The embodiments described in the embodiments of the present application are for more clearly describing the technical solutions of the embodiments of the present application, and do not constitute a limitation on the technical solutions provided by the embodiments of the present application, and those skilled in the art can know that, with the evolution of technology and the appearance of new application scenarios, the technical solutions provided by the embodiments of the present application are equally applicable to similar technical problems.
It will be appreciated by persons skilled in the art that the embodiments of the application are not limited by the illustrations, and that more or fewer steps than those shown may be included, or certain steps may be combined, or different steps may be included.
The above described apparatus embodiments are merely illustrative, wherein the units illustrated as separate components may or may not be physically separate, i.e. may be located in one place, or may be distributed over a plurality of network elements. Some or all of the modules may be selected according to actual needs to achieve the purpose of the solution of this embodiment.
Those of ordinary skill in the art will appreciate that all or some of the steps of the methods, systems, functional modules/units in the devices disclosed above may be implemented as software, firmware, hardware, and suitable combinations thereof.
The terms "first," "second," "third," "fourth," and the like in the description of the application and in the above figures, if any, are used for distinguishing between similar objects and not necessarily for describing a particular sequential or chronological order. It is to be understood that the data so used may be interchanged where appropriate such that the embodiments of the application described herein may be implemented in sequences other than those illustrated or otherwise described herein. Furthermore, the terms "comprises," "comprising," and "having," and any variations thereof, are intended to cover a non-exclusive inclusion, such that a process, method, system, article, or apparatus that comprises a list of steps or elements is not necessarily limited to those steps or elements expressly listed but may include other steps or elements not expressly listed or inherent to such process, method, article, or apparatus.
It should be understood that in the present application, "at least one (item)" and "a plurality" means one or more, and "a plurality" means two or more. "and/or" for describing the association relationship of the association object, the representation may have three relationships, for example, "a and/or B" may represent: only a, only B and both a and B are present, wherein a, B may be singular or plural. The character "/" generally indicates that the context-dependent object is an "or" relationship. "at least one of" or the like means any combination of these items, including any combination of single item(s) or plural items(s). For example, at least one (one) of a, b or c may represent: a, b, c, "a and b", "a and c", "b and c", or "a and b and c", wherein a, b, c may be single or plural.
In the several embodiments provided by the present application, it should be understood that the disclosed systems and methods may be implemented in other ways. For example, the system embodiments described above are merely illustrative, e.g., the division of the above elements is merely a logical functional division, and there may be additional divisions in actual implementation, e.g., multiple elements or components may be combined or integrated into another system, or some features may be omitted, or not performed. Alternatively, the coupling or direct coupling or communication connection shown or discussed with each other may be an indirect coupling or communication connection via some interfaces, devices or units, which may be in electrical, mechanical or other form.

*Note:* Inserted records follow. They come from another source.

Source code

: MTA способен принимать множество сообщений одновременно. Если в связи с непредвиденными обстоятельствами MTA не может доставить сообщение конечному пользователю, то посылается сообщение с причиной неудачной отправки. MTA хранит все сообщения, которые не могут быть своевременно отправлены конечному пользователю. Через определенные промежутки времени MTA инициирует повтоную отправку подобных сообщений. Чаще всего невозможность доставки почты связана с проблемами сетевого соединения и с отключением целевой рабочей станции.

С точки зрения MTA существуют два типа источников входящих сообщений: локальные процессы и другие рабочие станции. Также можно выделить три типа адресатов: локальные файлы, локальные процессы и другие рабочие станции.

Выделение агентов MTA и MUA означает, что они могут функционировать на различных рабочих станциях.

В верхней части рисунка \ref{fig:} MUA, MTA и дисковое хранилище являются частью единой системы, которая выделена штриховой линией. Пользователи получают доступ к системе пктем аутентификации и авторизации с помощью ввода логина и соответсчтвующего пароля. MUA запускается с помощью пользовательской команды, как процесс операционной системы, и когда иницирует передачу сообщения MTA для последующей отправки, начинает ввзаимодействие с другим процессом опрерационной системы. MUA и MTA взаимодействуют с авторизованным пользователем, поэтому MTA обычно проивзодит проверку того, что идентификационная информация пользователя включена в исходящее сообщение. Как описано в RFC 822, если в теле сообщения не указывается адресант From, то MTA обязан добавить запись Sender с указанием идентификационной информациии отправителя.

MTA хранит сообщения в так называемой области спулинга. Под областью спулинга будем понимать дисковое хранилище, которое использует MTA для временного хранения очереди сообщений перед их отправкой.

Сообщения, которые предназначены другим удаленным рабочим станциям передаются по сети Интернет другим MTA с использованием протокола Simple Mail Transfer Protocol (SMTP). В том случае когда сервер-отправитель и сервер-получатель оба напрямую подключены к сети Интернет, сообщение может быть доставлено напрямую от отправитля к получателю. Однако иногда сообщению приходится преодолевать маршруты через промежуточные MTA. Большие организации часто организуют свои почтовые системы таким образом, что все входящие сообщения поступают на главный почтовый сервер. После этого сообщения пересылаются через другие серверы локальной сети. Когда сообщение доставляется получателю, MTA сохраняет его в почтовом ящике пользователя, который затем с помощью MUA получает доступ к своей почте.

The units described above as separate components may or may not be physically separate, and components shown as units may or may not be physical units, may be located in one place, or may be distributed over a plurality of network units. Some or all of the units may be selected according to actual needs to achieve the purpose of the solution of this embodiment.
In addition, each functional unit in the embodiments of the present application may be integrated in one processing unit, or each unit may exist alone physically, or two or more units may be integrated in one unit. The integrated units may be implemented in hardware or in software functional units.

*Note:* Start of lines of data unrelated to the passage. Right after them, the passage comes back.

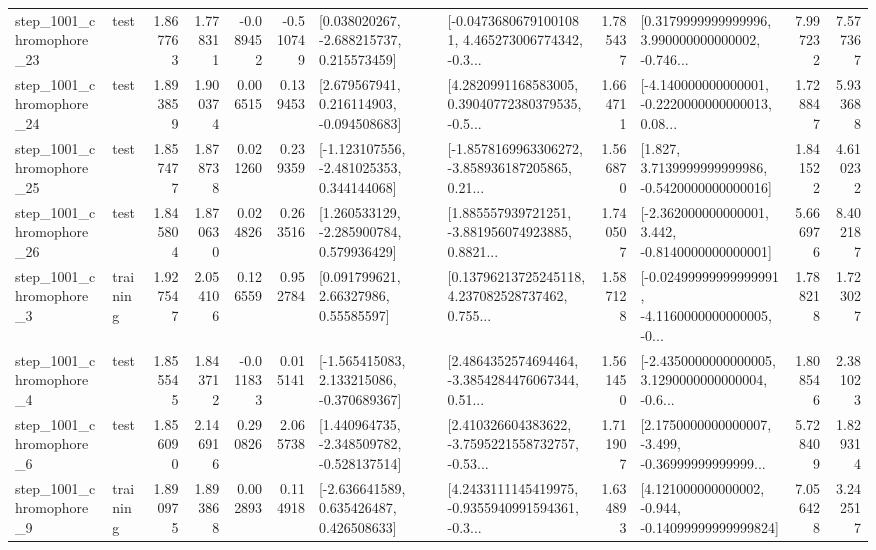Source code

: \begin{tabular}{llrrrrllrlrr}
 step\_1001\_chromophore\_23 &      test &      1.867763 &    1.778311 &     -0.089452 & -0.510749 &    [0.038020267, -2.688215737, 0.215573459] &  [-0.04736806791001081, 4.465273006774342, -0.3... &       1.785437 &  [0.3179999999999996, 3.990000000000002, -0.746... &            7.997232 &          7.577367 \\
 step\_1001\_chromophore\_24 &      test &      1.893859 &    1.900374 &      0.006515 &  0.139453 &    [2.679567941, 0.216114903, -0.094508683] &  [4.2820991168583005, 0.39040772380379535, -0.5... &       1.664711 &  [-4.140000000000001, -0.2220000000000013, 0.08... &            1.728847 &          5.933688 \\
 step\_1001\_chromophore\_25 &      test &      1.857477 &    1.878738 &      0.021260 &  0.239359 &   [-1.123107556, -2.481025353, 0.344144068] &  [-1.8578169963306272, -3.858936187205865, 0.21... &       1.566870 &   [1.827, 3.7139999999999986, -0.5420000000000016] &            1.841522 &          4.610232 \\
 step\_1001\_chromophore\_26 &      test &      1.845804 &    1.870630 &      0.024826 &  0.263516 &    [1.260533129, -2.285900784, 0.579936429] &  [1.885557939721251, -3.881956074923885, 0.8821... &       1.740507 &   [-2.362000000000001, 3.442, -0.8140000000000001] &            5.666976 &          8.402187 \\
  step\_1001\_chromophore\_3 &  training &      1.927547 &    2.054106 &      0.126559 &  0.952784 &       [0.091799621, 2.66327986, 0.55585597] &  [0.13796213725245118, 4.237082528737462, 0.755... &       1.587128 &  [-0.02499999999999991, -4.1160000000000005, -0... &            1.788218 &          1.723027 \\
  step\_1001\_chromophore\_4 &      test &      1.855545 &    1.843712 &     -0.011833 &  0.015141 &   [-1.565415083, 2.133215086, -0.370689367] &  [2.4864352574694464, -3.3854284476067344, 0.51... &       1.561450 &  [-2.4350000000000005, 3.1290000000000004, -0.6... &            1.808546 &          2.381023 \\
  step\_1001\_chromophore\_6 &      test &      1.856090 &    2.146916 &      0.290826 &  2.065738 &   [1.440964735, -2.348509782, -0.528137514] &  [2.410326604383622, -3.7595221558732757, -0.53... &       1.711907 &  [2.1750000000000007, -3.499, -0.36999999999999... &            5.728409 &          1.829314 \\
  step\_1001\_chromophore\_9 &  training &      1.890975 &    1.893868 &      0.002893 &  0.114918 &    [-2.636641589, 0.635426487, 0.426508633] &  [4.2433111145419975, -0.9355940991594361, -0.3... &       1.634893 &  [4.121000000000002, -0.944, -0.14099999999999824] &            7.056428 &          3.242517 \\

\end{tabular}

The integrated units, if implemented in the form of software functional units and sold or used as stand-alone products, may be stored in a computer readable storage medium. Based on such understanding, the technical solution of the present application may be embodied in essence or a part contributing to the prior art or all or part of the technical solution in the form of a software product stored in a storage medium, including multiple instructions to cause a computer device (which may be a personal computer, a server, or a network device, etc.) to perform all or part of the steps of the method of the various embodiments of the present application. And the aforementioned storage medium includes: a U-disk, a removable hard disk, a Read-Only Memory (ROM), a random access Memory (Random Access Memory RAM), a magnetic disk, or an optical disk, or other various media capable of storing a program.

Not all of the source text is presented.